Oldest known Quran manuscript hiding in plain sight?
LONDON -- The University of Birmingham said Wednesday that scientific tests prove a Quran manuscript in its collection is one of the oldest known and may have been written close to the time of the Prophet Muhammad.
Radiocarbon testing at Oxford University dated the parchment to the time of the prophet, who is generally believed to have lived between 570 and 632.
"This manuscript could well have been written just after he died," said David Thomas, a professor of Christianity and Islam at the University of Birmingham.
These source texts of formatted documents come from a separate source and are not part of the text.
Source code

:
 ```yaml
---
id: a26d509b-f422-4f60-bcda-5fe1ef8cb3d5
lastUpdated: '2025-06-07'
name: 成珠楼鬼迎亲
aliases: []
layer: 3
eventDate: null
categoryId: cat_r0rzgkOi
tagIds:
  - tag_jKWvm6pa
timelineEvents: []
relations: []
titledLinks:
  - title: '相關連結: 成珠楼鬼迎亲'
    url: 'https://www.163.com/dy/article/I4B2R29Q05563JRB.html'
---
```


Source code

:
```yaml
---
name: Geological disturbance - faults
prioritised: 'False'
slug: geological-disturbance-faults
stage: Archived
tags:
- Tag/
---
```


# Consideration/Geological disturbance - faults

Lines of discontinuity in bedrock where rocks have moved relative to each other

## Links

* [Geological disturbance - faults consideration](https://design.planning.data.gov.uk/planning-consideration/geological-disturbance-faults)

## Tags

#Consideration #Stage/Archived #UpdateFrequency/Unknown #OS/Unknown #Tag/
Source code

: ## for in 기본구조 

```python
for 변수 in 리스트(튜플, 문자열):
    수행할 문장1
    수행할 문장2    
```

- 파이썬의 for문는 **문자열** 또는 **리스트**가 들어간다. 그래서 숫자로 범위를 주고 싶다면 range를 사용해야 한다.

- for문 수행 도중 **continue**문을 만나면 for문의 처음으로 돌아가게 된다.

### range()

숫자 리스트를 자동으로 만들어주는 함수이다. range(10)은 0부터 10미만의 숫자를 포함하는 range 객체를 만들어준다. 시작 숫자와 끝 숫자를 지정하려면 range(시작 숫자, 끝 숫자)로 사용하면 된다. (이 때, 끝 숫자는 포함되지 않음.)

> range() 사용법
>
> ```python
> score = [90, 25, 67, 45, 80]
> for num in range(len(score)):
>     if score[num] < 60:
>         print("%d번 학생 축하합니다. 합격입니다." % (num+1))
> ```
"Parts of the Quran that are contained in those fragments are very similar indeed to the Quran as we have it today. This tends to support the view that the Quran that we now have is more or less very close indeed to the Quran as it was brought together in the early years of Islam."
Muslim tradition says the prophet received the revelations of the Quran between 610 and 632 - but it was not written down immediately. The first leader of the community after Muhammad's death, Caliph Abu Bakr, ordered the book to be written and it was completed by the third leader, Caliph Uthman, in 650.
Thomas said the test suggest the animal from which the parchment was taken was alive during the lifetime of the Prophet Muhammad or shortly afterward. "This means that the parts of the Quran that are written on this parchment can, with a degree of confidence, be dated to less than two decades after Muhammad's death," he said.
The two parchment leaves contain parts of suras, or chapters, 18 to 20.
The manuscript has long been part of the university's Cadbury Research Library. But it had been bound improperly and was attached to the leaves of a similar manuscript that is not as old.